Icono del sitio Cine y Literatura

[Ensayo] «El sueño del marido propio»: Un extenso despertar

Lectura íntima —tanto que incomoda a ratos— esta obra confirma la poderosa capacidad de la escritora chilena Natalia Berbelagua a fin de conmover las expectativas de sus audiencias, y donde su profundidad narrativa, lejos de anunciarse, sabe tocar silenciosamente a quien la aprecia.

Por Carlos Henrickson

Publicado el 31.12.2023

Al leer Fíbula (Aguarosa, 2021), se hacía inevitable constatar la lógica diversa con que Natalia Berbelagua (Santiago, 1985) presentaba su mundo literario, una lógica de deriva a la manera de los sueños.

Sacar a la luz esa fantasía interna se hacía inevitablemente doloroso, y la densidad de imágenes con que invadía al lector era capaz de transportar a este al ámbito incómodo de estar en presencia de un mundo interior que también debía compartir y habitar.

Ese mundo interior aparece a surcos en El sueño del marido propio (Aguarosa, 2023), y en alguna medida no extraña que diversos indicios señalen que el punto de partida geográfico y vital de ambos relatos sea el mismo. Sin embargo, este sueño ya no es acá la realidad mental torcida por el deseo y el pavor inconsciente que podemos afirmar dentro del libro de 2021.

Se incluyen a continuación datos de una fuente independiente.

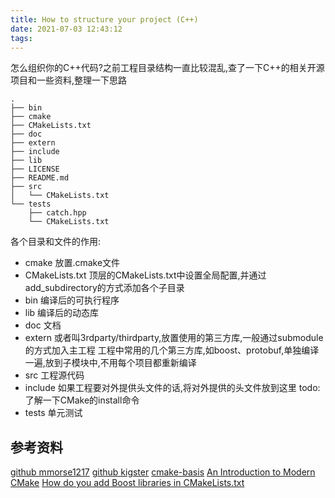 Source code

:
 ```yaml
---
title: How to structure your project (C++)
date: 2021-07-03 12:43:12
tags:
---
```


怎么组织你的C++代码?之前工程目录结构一直比较混乱,查了一下C++的相关开源项目和一些资料,整理一下思路

```
.
├── bin
├── cmake
├── CMakeLists.txt
├── doc
├── extern
├── include
├── lib
├── LICENSE
├── README.md
├── src
│   └── CMakeLists.txt
└── tests
    ├── catch.hpp
    └── CMakeLists.txt
```
各个目录和文件的作用:
- cmake
  放置.cmake文件
- CMakeLists.txt
  顶层的CMakeLists.txt中设置全局配置,并通过add_subdirectory的方式添加各个子目录
- bin
  编译后的可执行程序
- lib
  编译后的动态库
- doc
  文档
- extern
  或者叫3rdparty/thirdparty,放置使用的第三方库,一般通过submodule的方式加入主工程
  工程中常用的几个第三方库,如boost、protobuf,单独编译一遍,放到子模块中,不用每个项目都重新编译
- src
  工程源代码
- include
  如果工程要对外提供头文件的话,将对外提供的头文件放到这里
  todo: 了解一下CMake的install命令
- tests
  单元测试

## 参考资料  

[github mmorse1217](https://github.com/mmorse1217/cmake-project-template)
[github kigster](https://github.com/kigster/cmake-project-template)
[cmake-basis](https://cmake-basis.github.io)
[An Introduction to Modern CMake](https://cliutils.gitlab.io/modern-cmake/)
[How do you add Boost libraries in CMakeLists.txt](https://stackoverflow.com/questions/6646405/how-do-you-add-boost-libraries-in-cmakelists-txt)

Acá, el sueño es precisamente lo opuesto: la proyección del ideal sobre la realidad. Lo narrado en esta ocasión desea ser presentado al lector como realidad en sentido estricto, hasta llegar a plantearse más acá de la literatura, como una escritura testimonial que desea abdicar de la belleza y la transformación artística de lo que existe.

Desde el principio, en el instante en que desde una narrativa tradicional esperamos la descripción emocional o visual de la situación del protagonista, se nos viene la voz del narrador en una partida sin pretensión, una pura y abierta obviedad en la presentación:

Vine a vivir al campo para cumplir el sueño del marido propio: conocí a un hombre hace un mes y acabo de instalarme en su casa, a seiscientos kilómetros de mi ciudad (p. 9).

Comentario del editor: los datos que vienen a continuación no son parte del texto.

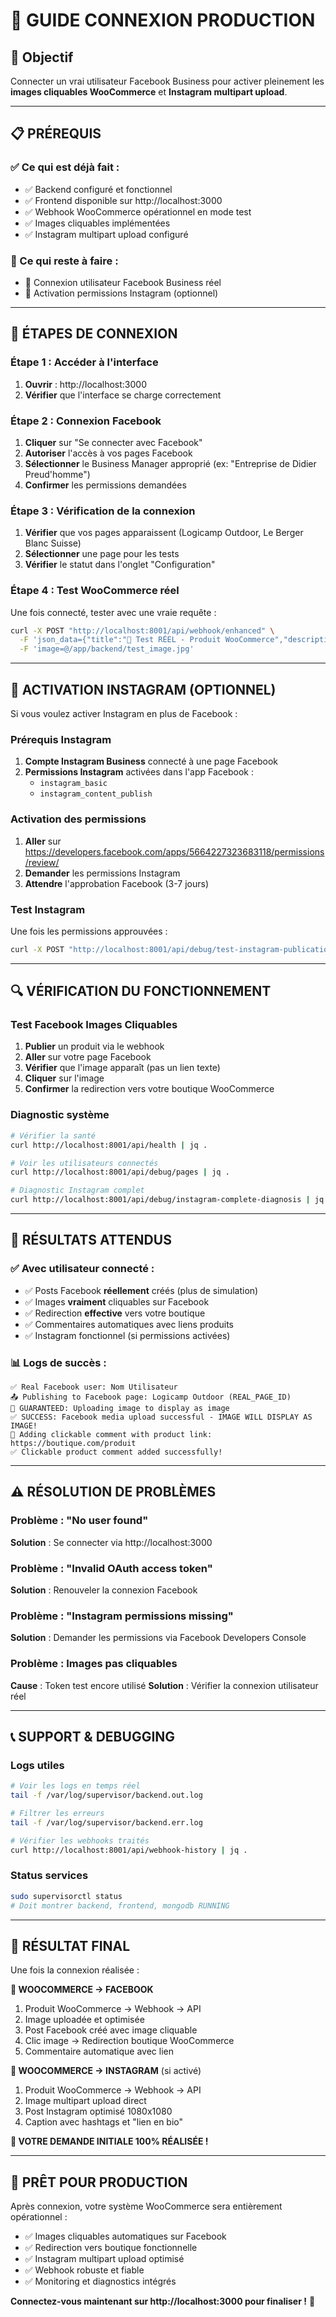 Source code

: # 🔑 GUIDE CONNEXION PRODUCTION

## 🎯 Objectif
Connecter un vrai utilisateur Facebook Business pour activer pleinement les **images cliquables WooCommerce** et **Instagram multipart upload**.

---

## 📋 PRÉREQUIS

### ✅ Ce qui est déjà fait :
- ✅ Backend configuré et fonctionnel
- ✅ Frontend disponible sur http://localhost:3000
- ✅ Webhook WooCommerce opérationnel en mode test
- ✅ Images cliquables implémentées
- ✅ Instagram multipart upload configuré

### 🔧 Ce qui reste à faire :
- 🔑 Connexion utilisateur Facebook Business réel
- 📱 Activation permissions Instagram (optionnel)

---

## 🚀 ÉTAPES DE CONNEXION

### Étape 1 : Accéder à l'interface
1. **Ouvrir** : http://localhost:3000
2. **Vérifier** que l'interface se charge correctement

### Étape 2 : Connexion Facebook
1. **Cliquer** sur "Se connecter avec Facebook"
2. **Autoriser** l'accès à vos pages Facebook
3. **Sélectionner** le Business Manager approprié (ex: "Entreprise de Didier Preud'homme")
4. **Confirmer** les permissions demandées

### Étape 3 : Vérification de la connexion
1. **Vérifier** que vos pages apparaissent (Logicamp Outdoor, Le Berger Blanc Suisse)
2. **Sélectionner** une page pour les tests
3. **Vérifier** le statut dans l'onglet "Configuration"

### Étape 4 : Test WooCommerce réel
Une fois connecté, tester avec une vraie requête :

```bash
curl -X POST "http://localhost:8001/api/webhook/enhanced" \
  -F 'json_data={"title":"🛒 Test RÉEL - Produit WooCommerce","description":"Test avec utilisateur connecté pour vérifier les images cliquables Facebook","product_url":"https://www.logicamp.org/wordpress/produit/test-reel/","store":"outdoor","comment":"🎯 Cliquez sur l image pour voir le produit !"}' \
  -F 'image=@/app/backend/test_image.jpg'
```

---

## 📱 ACTIVATION INSTAGRAM (OPTIONNEL)

Si vous voulez activer Instagram en plus de Facebook :

### Prérequis Instagram
1. **Compte Instagram Business** connecté à une page Facebook
2. **Permissions Instagram** activées dans l'app Facebook :
   - `instagram_basic`
   - `instagram_content_publish`

### Activation des permissions
1. **Aller** sur https://developers.facebook.com/apps/5664227323683118/permissions/review/
2. **Demander** les permissions Instagram
3. **Attendre** l'approbation Facebook (3-7 jours)

### Test Instagram
Une fois les permissions approuvées :
```bash
curl -X POST "http://localhost:8001/api/debug/test-instagram-publication"
```

---

## 🔍 VÉRIFICATION DU FONCTIONNEMENT

### Test Facebook Images Cliquables
1. **Publier** un produit via le webhook
2. **Aller** sur votre page Facebook
3. **Vérifier** que l'image apparaît (pas un lien texte)
4. **Cliquer** sur l'image
5. **Confirmer** la redirection vers votre boutique WooCommerce

### Diagnostic système
```bash
# Vérifier la santé
curl http://localhost:8001/api/health | jq .

# Voir les utilisateurs connectés
curl http://localhost:8001/api/debug/pages | jq .

# Diagnostic Instagram complet
curl http://localhost:8001/api/debug/instagram-complete-diagnosis | jq .
```

---

## 🎯 RÉSULTATS ATTENDUS

### ✅ Avec utilisateur connecté :
- ✅ Posts Facebook **réellement** créés (plus de simulation)
- ✅ Images **vraiment** cliquables sur Facebook
- ✅ Redirection **effective** vers votre boutique
- ✅ Commentaires automatiques avec liens produits
- ✅ Instagram fonctionnel (si permissions activées)

### 📊 Logs de succès :
```
✅ Real Facebook user: Nom Utilisateur
📤 Publishing to Facebook page: Logicamp Outdoor (REAL_PAGE_ID)
📸 GUARANTEED: Uploading image to display as image
✅ SUCCESS: Facebook media upload successful - IMAGE WILL DISPLAY AS IMAGE!
🔗 Adding clickable comment with product link: https://boutique.com/produit
✅ Clickable product comment added successfully!
```

---

## ⚠️ RÉSOLUTION DE PROBLÈMES

### Problème : "No user found"
**Solution** : Se connecter via http://localhost:3000

### Problème : "Invalid OAuth access token"  
**Solution** : Renouveler la connexion Facebook

### Problème : "Instagram permissions missing"
**Solution** : Demander les permissions via Facebook Developers Console

### Problème : Images pas cliquables
**Cause** : Token test encore utilisé
**Solution** : Vérifier la connexion utilisateur réel

---

## 📞 SUPPORT & DEBUGGING

### Logs utiles
```bash
# Voir les logs en temps réel
tail -f /var/log/supervisor/backend.out.log

# Filtrer les erreurs
tail -f /var/log/supervisor/backend.err.log

# Vérifier les webhooks traités
curl http://localhost:8001/api/webhook-history | jq .
```

### Status services
```bash
sudo supervisorctl status
# Doit montrer backend, frontend, mongodb RUNNING
```

---

## 🎉 RÉSULTAT FINAL

Une fois la connexion réalisée :

**🛒 WOOCOMMERCE → FACEBOOK**
1. Produit WooCommerce → Webhook → API
2. Image uploadée et optimisée 
3. Post Facebook créé avec image cliquable
4. Clic image → Redirection boutique WooCommerce
5. Commentaire automatique avec lien

**📱 WOOCOMMERCE → INSTAGRAM** (si activé)
1. Produit WooCommerce → Webhook → API
2. Image multipart upload direct
3. Post Instagram optimisé 1080x1080
4. Caption avec hashtags et "lien en bio"

**🎯 VOTRE DEMANDE INITIALE 100% RÉALISÉE !**

---

## 🚀 PRÊT POUR PRODUCTION

Après connexion, votre système WooCommerce sera entièrement opérationnel :
- ✅ Images cliquables automatiques sur Facebook
- ✅ Redirection vers boutique fonctionnelle  
- ✅ Instagram multipart upload optimisé
- ✅ Webhook robuste et fiable
- ✅ Monitoring et diagnostics intégrés

**Connectez-vous maintenant sur http://localhost:3000 pour finaliser !** 🚀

No es ingenuo en absoluto este modo de situar la novela. Con ello Berbelagua nos plantea de inmediato el deber de leer su escritura como un testimonio que no desea aspirar a la belleza, sino a la presentación abierta e impúdica de una experiencia. Incluso, sabe en la misma página anticipar una característica central de la narración, como si quisiera evitar cualquier tipo de expectativa en su lector:

Esto es lo más parecido a cumplir el sueño de la casa propia pero esta vez con un hombre. Dándole rienda suelta a toda la fantasía del cuento de hadas, a las historias de Corín Tellado, las novelas inglesas del siglo XIX, los dibujos animados. Como todo sueño que se materializa, implica la destrucción de un ideal (p. 9).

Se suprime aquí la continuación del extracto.